We spoke to Mayor Sadiq Khan and artist Gillian Wearing about why it’s so important to have a statue of a woman in Parliament Square.  

At a time when there are more statues called John than there are statues of non-fictional, non-royal women in the UK (John: 43, women: 25), Tuesday 24 April is a day to remember. That’s when Parliament Square gains its first female statue. It depicts Millicent Garrett Fawcett, leader of the National Union of Women’s Suffrage Societies (NUWSS) in the fight to gain the vote for women in 1918.

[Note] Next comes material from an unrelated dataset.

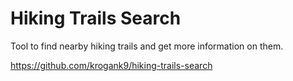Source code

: # Hiking Trails Search

Tool to find nearby hiking trails and get more information on them.

https://github.com/krogank9/hiking-trails-search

And we have journalist and activist Caroline Criado-Perez to thank. Visiting Parliament Square on International Woman’s Day 2016, she noticed a huge omission. Of the 11 statues, not one was a woman. Research showed her that the dearth of female effigies was nationwide – only 2.7% of the UK’s statues are of women. Criado-Perez set up a petition for a woman’s statue to grace the square that same day. By the time her open letter to Sadiq Khan, Mayor of London, was published that May, it had 85,000 signatures.

Designed by Turner Prize-winning artist Gillian Wearing, the statue deliberately depicts Garrett Fawcett at around 50, the same age as her male counterparts.

“Making it was very complex,” Wearing tells Stylist. “Many different techniques were used, such as 3D printing [and] photographic machine etching. I wanted something owned by Millicent in the sculpture [so] settled on a brooch she was given from the NUWSS. It was scanned and printed so it’s an exact replica of the original.”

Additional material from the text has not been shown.